Yesterday, I spent a quiet Sunday afternoon with a younger friend.
As always, our conversation wandered through life, careers, and how we make sense of our choices. One idea he shared caught me off guard—and it’s still lingering in my head this Monday morning: “What brought you here might kill you there.”
It hit me—not just as a clever phrase, but as a truth I’ve lived through.
So many of the traits that helped me succeed early on became the very things that drained me later. They didn’t just stress me out. At some point, they nearly broke me.
This post is a reflection on that paradox—on how growth sometimes means not adding more, but learning what to leave behind.
When Strengths Start to Hurt
At first, it just feels like you’re tired.
- Maybe you’re not sleeping well, but blame the project deadline.
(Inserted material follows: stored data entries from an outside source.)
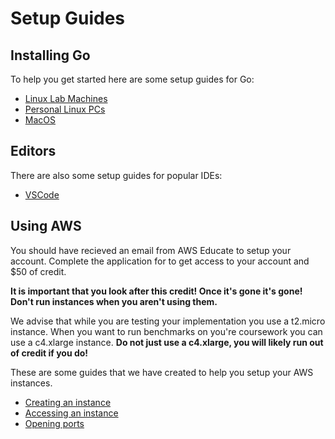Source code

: # Setup Guides

## Installing Go
To help you get started here are some setup guides for Go:

- [Linux Lab Machines](go-install/lab-machines.md)
- [Personal Linux PCs](go-install/linux.md)
- [MacOS](go-install/mac.md)

## Editors

There are also some setup guides for popular IDEs:

- [VSCode](editors/vscode.md)

## Using AWS

You should have recieved an email from AWS Educate to setup your account. Complete the application for to get access to your account and $50 of credit. 

**It is important that you look after this credit! Once it's gone it's gone! Don't run instances when you aren't using them.**

We advise that while you are testing your implementation you use a t2.micro instance. When you want to run benchmarks on you're coursework you can use a c4.xlarge instance. **Do not just use a c4.xlarge, you will likely run out of credit if you do!**


These are some guides that we have created to help you setup your AWS instances.

 - [Creating an instance](aws/create-instance.md)
 - [Accessing an instance](aws/access-instance.md)
 - [Opening ports](aws/ports.md) 

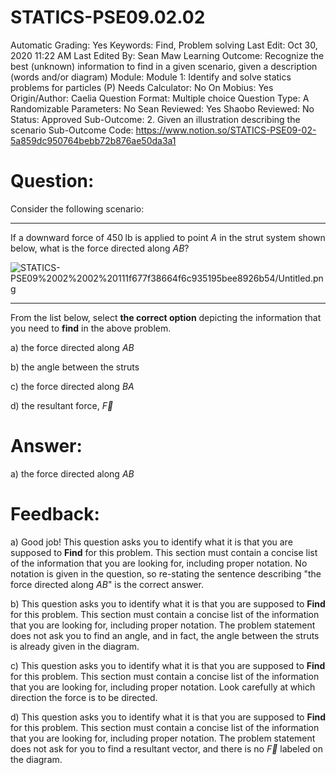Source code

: # STATICS-PSE09.02.02

Automatic Grading: Yes
Keywords: Find, Problem solving
Last Edit: Oct 30, 2020 11:22 AM
Last Edited By: Sean Maw
Learning Outcome: Recognize the best (unknown) information to find in a given scenario, given a description (words and/or diagram)
Module: Module 1: Identify and solve statics problems for particles (P)
Needs Calculator: No
On Mobius: Yes
Origin/Author: Caelia
Question Format: Multiple choice
Question Type: A
Randomizable Parameters: No
Sean Reviewed: Yes
Shaobo Reviewed: No
Status: Approved
Sub-Outcome: 2. Given an illustration describing the scenario
Sub-Outcome Code: https://www.notion.so/STATICS-PSE09-02-5a859dc950764bebb72b876ae50da3a1

# Question:

Consider the following scenario:

---

If a downward force of $450\;\mathrm{lb}$ is applied to point $A$ in the strut system shown below, what is the force directed along $A$$B$?

![STATICS-PSE09%2002%2002%20111f677f38664f6c935195bee8926b54/Untitled.png](STATICS-PSE09%2002%2002%20111f677f38664f6c935195bee8926b54/Untitled.png)

---

From the list below, select **the correct option** depicting the information that you need to **find** in the above problem.  

a) the force directed along $A$$B$

b) the angle between the struts

c) the force directed along $B$$A$

d) the resultant force, $\overrightarrow{F}$

# Answer:

a) the force directed along $A$$B$

# Feedback:

a) Good job!  This question asks you to identify what it is that you are supposed to **Find** for this problem. This section must contain a concise list of the information that you are looking for, including proper notation. No notation is given in the question, so re-stating the sentence describing "the force directed along $A$$B$" is the correct answer. 

b) This question asks you to identify what it is that you are supposed to **Find** for this problem. This section must contain a concise list of the information that you are looking for, including proper notation. The problem statement does not ask you to find an angle, and in fact, the angle between the struts is already given in the diagram.  

c) This question asks you to identify what it is that you are supposed to **Find** for this problem. This section must contain a concise list of the information that you are looking for, including proper notation. Look carefully at which direction the force is to be directed.

d) This question asks you to identify what it is that you are supposed to **Find** for this problem. This section must contain a concise list of the information that you are looking for, including proper notation. The problem statement does not ask for you to find a resultant vector, and there is no $\overrightarrow{F}$ labeled on the diagram.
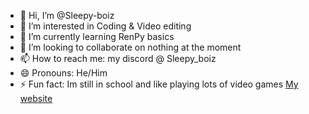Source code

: - 👋 Hi, I’m @Sleepy-boiz
- 👀 I’m interested in Coding & Video editing
- 🌱 I’m currently learning RenPy basics
- 💞️ I’m looking to collaborate on nothing at the moment
- 📫 How to reach me: my discord @ Sleepy_boiz <!-- idk if this is correct gotta check latter -->
- 😄 Pronouns: He/Him
- ⚡ Fun fact: Im still in school and like playing lots of video games
<a href="https://sleepyboiz.neocities.org/">My website </a>

<!---
Sleepy-boiz/Sleepy-boiz is a ✨ special ✨ repository because its `README.md` (this file) appears on your GitHub profile.
You can click the Preview link to take a look at your changes.
--->
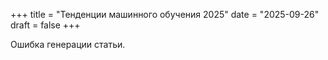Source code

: +++
title = "Тенденции машинного обучения 2025"
date = "2025-09-26"
draft = false
+++

Ошибка генерации статьи.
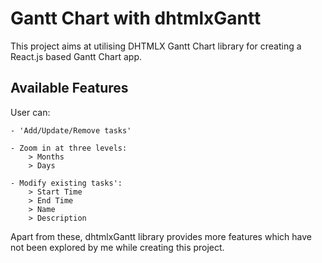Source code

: # Gantt Chart with dhtmlxGantt

This project aims at utilising DHTMLX Gantt Chart library for creating a React.js based Gantt Chart app.

## Available Features

User can:

    - 'Add/Update/Remove tasks'

    - Zoom in at three levels:
        > Months
        > Days

    - Modify existing tasks':
        > Start Time
        > End Time
        > Name
        > Description

Apart from these, dhtmlxGantt library provides more features which have not been explored by me while creating this project. 

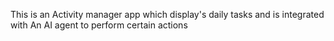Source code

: 
This is an Activity manager app which display's daily tasks and is integrated with An AI agent to perform certain actions
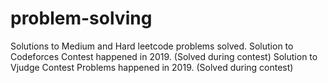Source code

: # problem-solving
Solutions to Medium and Hard leetcode problems solved. 
Solution to Codeforces Contest happened in 2019. (Solved during contest)
Solution to Vjudge Contest Problems happened in 2019. (Solved during contest)
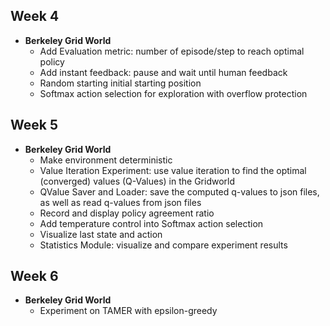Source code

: ## Week 4
- **Berkeley Grid World**
	- Add Evaluation metric: number of episode/step to reach optimal policy
	- Add instant feedback: pause and wait until human feedback
	- Random starting initial starting position
	- Softmax action selection for exploration with overflow protection

## Week 5
- **Berkeley Grid World**
	- Make environment deterministic
	- Value Iteration Experiment: use value iteration to find the optimal (converged) values (Q-Values) in the Gridworld
	- QValue Saver and Loader: save the computed q-values to json files, as well as read q-values from json files
	- Record and display policy agreement ratio
	- Add temperature control into Softmax action selection
	- Visualize last state and action
	- Statistics Module: visualize and compare experiment results

## Week 6
- **Berkeley Grid World**
	- Experiment on TAMER with epsilon-greedy
	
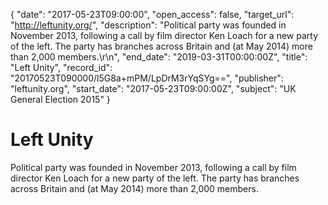 {
  "date": "2017-05-23T09:00:00", 
  "open_access": false, 
  "target_url": "http://leftunity.org/", 
  "description": "Political party was founded in November 2013, following a call by film director Ken Loach for a new party of the left. The party has branches across Britain and (at May 2014) more than 2,000 members.\r\n", 
  "end_date": "2019-03-31T00:00:00Z", 
  "title": "Left Unity", 
  "record_id": "20170523T090000/l5G8a+mPM/LpDrM3rYqSYg==", 
  "publisher": "leftunity.org", 
  "start_date": "2017-05-23T09:00:00Z", 
  "subject": "UK General Election 2015"
}

# Left Unity

Political party was founded in November 2013, following a call by film director Ken Loach for a new party of the left. The party has branches across Britain and (at May 2014) more than 2,000 members.
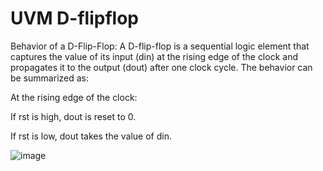 # UVM  D-flipflop
Behavior of a D-Flip-Flop:
A D-flip-flop is a sequential logic element that captures the value of its input (din) at the rising edge of the clock and propagates it to the output (dout) after one clock cycle. The behavior can be summarized as:

At the rising edge of the clock:

If rst is high, dout is reset to 0.

If rst is low, dout takes the value of din.

![image](https://github.com/user-attachments/assets/c2c77de7-acc2-4f61-a18f-0845529e8843)
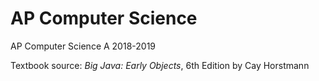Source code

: # AP Computer Science
AP Computer Science A 2018-2019

Textbook source: _Big Java: Early Objects_, 6th Edition by Cay Horstmann
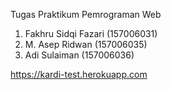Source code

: Tugas Praktikum Pemrograman Web
1. Fakhru Sidqi Fazari (157006031)
2. M. Asep Ridwan (157006035)
3. Adi Sulaiman (157006036)

https://kardi-test.herokuapp.com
- You stop replying to messages quickly, but tell yourself you’re “focusing.”
- You feel a little numb in meetings, a little more impatient, a little less curious.
And then, you start to dread Sundays—not because Monday is busy, but because you know you’ll have to put on that mask again: the sharp one, the composed one, the one who always has answers.
You’re doing everything right—the same things that brought you success—and yet somehow you feel worse: Less alive. Less in control. Maybe even less yourself.
Here’s what that can look like in practice:
"The Strength" | Why It Worked | How It Hurts (Later) |
---|---|---|
Perfectionism | Helped you ship high-quality work, earn trust early on | Creates self-doubt, delays decisions, drains energy |
Being the Steward of Everything | Built your reputation, opened doors | Leads to overcommitment, scattered focus, eventual burnout |
Doing Everything Yourself | Showed initiative and ownership | Prevents delegation, caps your impact, signals lack of trust |
People-Pleasing | Helped you build rapport and fit in | Silences your voice, breeds resentment, makes you feel inauthentic |
Letting Go
Once you recognize the pattern, the hard part isn’t admitting something’s wrong—it’s accepting that your old strengths might not serve you anymore. And that’s uncomfortable. Yes, I know.
But you don’t need to erase the perfectionist in you—you just need to turn down the volume. You don’t need to stop preparing—you just need to know when “good enough” is truly enough.
The goal isn’t to become someone else. It’s to expand who you are, so your old tools don’t become your only tools.
Takeaways
Every new stage of life asks for a different version of you. Not because the old version was wrong—but because it’s done its job.